芸術祭『in BEPPU』がいよいよ開催。今年の招聘アーティスト、廣川玉枝が創り出す「祭」とは。 | カーサ ブルータス Casa BRUTUS

芸術祭『in BEPPU』がいよいよ開催。今年の招聘アーティスト、廣川玉枝が創り出す「祭」とは。

毎年1組のアーティストを招き、大分・別府で開催される芸術祭『in BEPPU』。2021年は服飾デザイナー・廣川玉枝の「祭」がテーマだ。12月18日から別府名所の一つである鉄輪むし湯などを舞台に、市民を巻き込んだこれまでにない催しが行われる。

メインビジュアルは、廣川が考案した「山神」のイメージ。別府を1つの身体に見立て、エネルギーが循環する様を表現した。
別府市に毎年1組のアーティストを招聘し、地域性を活かしたアートプロジェクトを行う芸術祭『in BEPPU』。6回目を迎える本年は服飾デザイナー・廣川玉枝を招き、「祭」をテーマに12月18日~2022年2月13日まで開催する。

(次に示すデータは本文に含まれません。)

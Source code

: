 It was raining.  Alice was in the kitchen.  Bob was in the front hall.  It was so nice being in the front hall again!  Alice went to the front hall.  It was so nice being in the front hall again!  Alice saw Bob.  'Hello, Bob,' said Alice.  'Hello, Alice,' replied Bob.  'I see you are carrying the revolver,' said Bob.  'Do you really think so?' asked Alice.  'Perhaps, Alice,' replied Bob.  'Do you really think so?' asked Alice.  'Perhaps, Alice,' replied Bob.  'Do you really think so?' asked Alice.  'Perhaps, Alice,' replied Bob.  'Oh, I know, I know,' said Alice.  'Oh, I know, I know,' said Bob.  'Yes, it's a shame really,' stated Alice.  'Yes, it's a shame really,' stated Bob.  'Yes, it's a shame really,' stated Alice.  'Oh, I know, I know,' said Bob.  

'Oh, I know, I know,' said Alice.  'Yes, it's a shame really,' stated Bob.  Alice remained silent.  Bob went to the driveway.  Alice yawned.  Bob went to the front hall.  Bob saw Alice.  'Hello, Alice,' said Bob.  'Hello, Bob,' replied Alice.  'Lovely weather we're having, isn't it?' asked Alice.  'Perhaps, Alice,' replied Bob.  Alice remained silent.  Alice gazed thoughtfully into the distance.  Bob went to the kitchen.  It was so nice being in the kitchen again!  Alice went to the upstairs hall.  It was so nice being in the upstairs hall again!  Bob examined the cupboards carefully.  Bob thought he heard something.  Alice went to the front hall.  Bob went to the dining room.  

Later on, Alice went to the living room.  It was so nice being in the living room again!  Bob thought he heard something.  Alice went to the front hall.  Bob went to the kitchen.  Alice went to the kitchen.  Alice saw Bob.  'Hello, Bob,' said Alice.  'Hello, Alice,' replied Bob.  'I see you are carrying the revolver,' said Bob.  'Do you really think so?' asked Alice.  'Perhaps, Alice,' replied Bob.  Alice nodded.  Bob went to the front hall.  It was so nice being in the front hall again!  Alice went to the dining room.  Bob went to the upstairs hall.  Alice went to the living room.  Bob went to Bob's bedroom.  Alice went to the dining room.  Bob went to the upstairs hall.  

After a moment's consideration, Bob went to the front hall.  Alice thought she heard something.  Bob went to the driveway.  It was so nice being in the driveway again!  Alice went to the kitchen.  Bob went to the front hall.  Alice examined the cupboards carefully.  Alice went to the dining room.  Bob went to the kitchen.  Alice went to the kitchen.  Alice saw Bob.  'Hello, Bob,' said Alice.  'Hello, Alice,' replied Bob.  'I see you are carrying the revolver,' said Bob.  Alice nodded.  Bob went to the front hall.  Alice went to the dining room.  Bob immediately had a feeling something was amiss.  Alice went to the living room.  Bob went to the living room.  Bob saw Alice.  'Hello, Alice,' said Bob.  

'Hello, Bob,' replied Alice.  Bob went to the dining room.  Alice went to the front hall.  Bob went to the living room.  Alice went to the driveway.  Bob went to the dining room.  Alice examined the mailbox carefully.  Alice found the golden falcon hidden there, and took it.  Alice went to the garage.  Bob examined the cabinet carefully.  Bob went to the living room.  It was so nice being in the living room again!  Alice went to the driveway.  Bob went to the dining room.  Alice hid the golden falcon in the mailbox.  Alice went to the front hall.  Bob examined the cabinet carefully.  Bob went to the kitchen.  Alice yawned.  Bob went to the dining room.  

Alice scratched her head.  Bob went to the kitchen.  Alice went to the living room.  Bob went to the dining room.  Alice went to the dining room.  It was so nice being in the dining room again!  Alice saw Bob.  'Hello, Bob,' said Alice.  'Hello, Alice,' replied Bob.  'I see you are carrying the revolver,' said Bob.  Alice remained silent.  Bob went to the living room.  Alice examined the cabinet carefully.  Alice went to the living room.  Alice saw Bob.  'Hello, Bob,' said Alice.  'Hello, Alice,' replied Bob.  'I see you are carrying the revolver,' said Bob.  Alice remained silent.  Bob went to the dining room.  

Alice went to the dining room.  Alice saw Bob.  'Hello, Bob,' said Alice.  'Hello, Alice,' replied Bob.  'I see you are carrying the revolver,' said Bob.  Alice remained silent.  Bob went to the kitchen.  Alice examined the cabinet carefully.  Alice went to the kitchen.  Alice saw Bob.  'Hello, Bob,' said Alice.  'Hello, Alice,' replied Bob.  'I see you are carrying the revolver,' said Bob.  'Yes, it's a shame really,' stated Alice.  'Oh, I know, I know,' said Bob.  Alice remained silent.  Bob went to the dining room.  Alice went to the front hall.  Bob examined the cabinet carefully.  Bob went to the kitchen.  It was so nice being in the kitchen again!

芸術祭は廣川が創作した3回の祭りと、鉄輪(かんなわ)エリアを中心とした5箇所の常設展示で構成される。祭りは山→町→海の順に、山から町、町から海へと温泉の水脈を辿るように別府ならではの神事を行う。祭で使用する神々の衣裳は今回廣川が全て特別に制作した。
祭の衣装は廣川がデザイン。火男火賣(ほのおほのめ)神社と大谷公園の2会場で常設展示される。
廣川はデジタル技術による無縫製ニットの手法を筆頭に、新時代のデザインのあり方を模索する復職デザイナーだ。自身の服飾ブランド〈SOMARTA(ソマルタ)〉でデジタル技術を駆使した「Skin Series」を発表。皮膚のように纏えることから“第二の皮膚”と呼ばれ、レディー・ガガらが着用し話題となった。またアシックスとともに、東京オリンピック・パラリンピックで選手らが身につけたジャケットの共同開発も手がけている。
2021年招聘アーティストの廣川玉枝。
廣川が今回「祭」をテーマにした理由には、コロナの社会状況が影響している。人類は疫病や自然災害などで苦しいときこそ土地の神様に祈りを捧げ、厄を祓う「祭」を催してきた。かつての別府でも鶴見岳の噴火を鎮めた火男火賣神社、荒れ狂う地獄を鎮め鉄輪を湯治場へと変容させた一遍上人のように、新たな未来へと導く存在があったという。廣川は今の時代に必要とされているのは「祭」しかないと考えた。
「鉄輪むし湯」の作品イメージ。
3回の祭りは全てオンラインでも配信される。すでに行われた最初の祭りは、山での「追儺式神事奉納」。火の精霊に神楽を奉納し邪鬼を祓う。その後神様を呼び覚まし、芸術祭の始まりを告げるものだ。ダンサー・振付家の湯浅永麻が登場する。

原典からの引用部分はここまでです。